« Previous topic | Next topic »  
Reply to topic  
 First unread post  | 3 posts | 
by SantaFeJoe on Tue Apr 30, 2019 7:12 pm
User avatar
SantaFeJoe
Forum Contributor
Posts: 8622
Joined: 28 Jan 2012
Location: Somewhere Out In The Wilds
Fascinating image taken over around a year and a half and stitched together from around 4000 shots. Downloadable image link in text.

https://petapixel.com/2019/04/30/this-1060-hour-photo-of-a-galaxy-was-shot-by-amateur-astrophotographers/

Joe
Learn the rules like a pro, so you can break them like an artist.  -Pablo Picasso
 

by richard bledsoe on Sun May 05, 2019 9:19 am
richard bledsoe
Forum Contributor
Posts: 237
Joined: 30 Oct 2004
Location: Arizona
SantaFeJoe wrote:Fascinating image taken over around a year and a half and stitched together from around 4000 shots. Downloadable image link in text.
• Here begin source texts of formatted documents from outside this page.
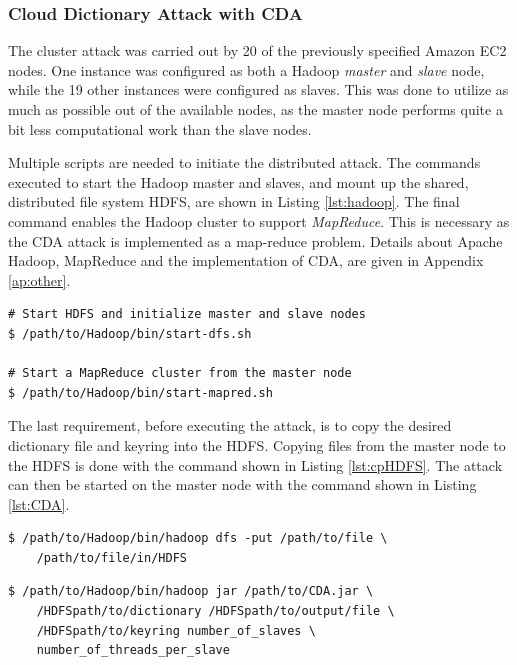 \documentclass[pdftex,english,10pt,b5paper,twoside]{book}
\begin{document}
\subsubsection{Cloud Dictionary Attack with \ac{CDA}}

The cluster attack was carried out by 20 of the previously specified Amazon EC2
nodes. One instance was configured as both a Hadoop \emph{master} and
\emph{slave} node, while the 19 other instances were configured as slaves.
This was done to utilize as much as possible out of the available nodes, as the
master node performs quite a bit less computational work than the slave nodes.

Multiple scripts are needed to initiate the distributed attack.
The commands executed to start the Hadoop master and slaves, and mount up the
shared, distributed file system \ac{HDFS}, are shown in Listing
\ref{lst:hadoop}. The final command enables the Hadoop cluster to support
\emph{MapReduce}. This is necessary as the \ac{CDA} attack is implemented as a
map-reduce problem. Details about Apache Hadoop, MapReduce and the
implementation of \ac{CDA}, are given in Appendix \ref{ap:other}.

\lstset{language=bash, label=lst:hadoop, caption=Starting Hadoop Cluster with HDFS}
\begin{lstlisting}
# Start HDFS and initialize master and slave nodes
$ /path/to/Hadoop/bin/start-dfs.sh

# Start a MapReduce cluster from the master node
$ /path/to/Hadoop/bin/start-mapred.sh
\end{lstlisting}

The last requirement, before executing the attack, is to copy the
desired dictionary file and keyring into the \ac{HDFS}. Copying files from the
master node to the \ac{HDFS} is done with the command shown in Listing
\ref{lst:cpHDFS}. The attack can then be started on the master node with the
command shown in Listing \ref{lst:CDA}.

\lstset{language=bash, label=lst:cpHDFS, caption=Copying files into HDFS}
\begin{lstlisting}
$ /path/to/Hadoop/bin/hadoop dfs -put /path/to/file \
    /path/to/file/in/HDFS
\end{lstlisting}

\lstset{language=bash, label=lst:CDA, caption=Executing the CDA Attack}
\begin{lstlisting}
$ /path/to/Hadoop/bin/hadoop jar /path/to/CDA.jar \
    /HDFSpath/to/dictionary /HDFSpath/to/output/file \
    /HDFSpath/to/keyring number_of_slaves \
    number_of_threads_per_slave
\end{lstlisting}
\end{document}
https://petapixel.com/2019/04/30/this-1060-hour-photo-of-a-galaxy-was-shot-by-amateur-astrophotographers/

Joe


Good on you for posting this. This photo is amazing!
 

by Brian Stirling on Wed May 15, 2019 9:25 pm
Brian Stirling
Lifetime Member
Posts: 2558
Joined: 23 Dec 2004
Location: Salt Lake City, UT USA
Member #:00446
As much as the technology for the major observatories has advanced in the last 30 some years the capabilities for amateurs has probably advanced even more.  Not that the telescope itself (OTA) has advanced all that much -- its the other areas that have changed dramatically.  Back in the 80;'s when I first got into it an amateur like myself with better than average kit with an 8 inch SCT OTA, and equatorial mount with wedge for polar alignment, and an electrically driven RA axis, but still shooting film of 400ASA or 1600ASA -- some pushing that (hyperizing) with forming gas, was never going to capture the kind of images that amateurs can now capture today.  Most of the changes are computer related.

Today we have GoTo mounts that make getting a decent polar alignment easier and finding objects much easier.  The newer mounts are 2-axis and when combined with a dedicated camera for tracking and the software that goes with it you can track with arcsec accuracy for hours -- not counting rotation issues.  But the really big improvement are in the cameras themselves and the image processing software.  Being able to get nice clean images at ISO1600 or more and then stacking dozens or hundreds of images to capture detail once only possible at the great observatories.  

One area of incredible improvement is the image processing of video of planetary objects.  With such hardware/software you can capture 10000 frames of Jupiter and the the software evaluates all the frames for detail and marks, say, 40% as bad.  It then takes the good frames and breaks them down into smaller sub-frames and grades them for detail and then assembles the best sub-frames from the best frames to produce near observatory grade images.  I'd argue that a well kitted amateur of today with tools like these are about equal to the best observatory images of about 1980 and perhaps even 1990.  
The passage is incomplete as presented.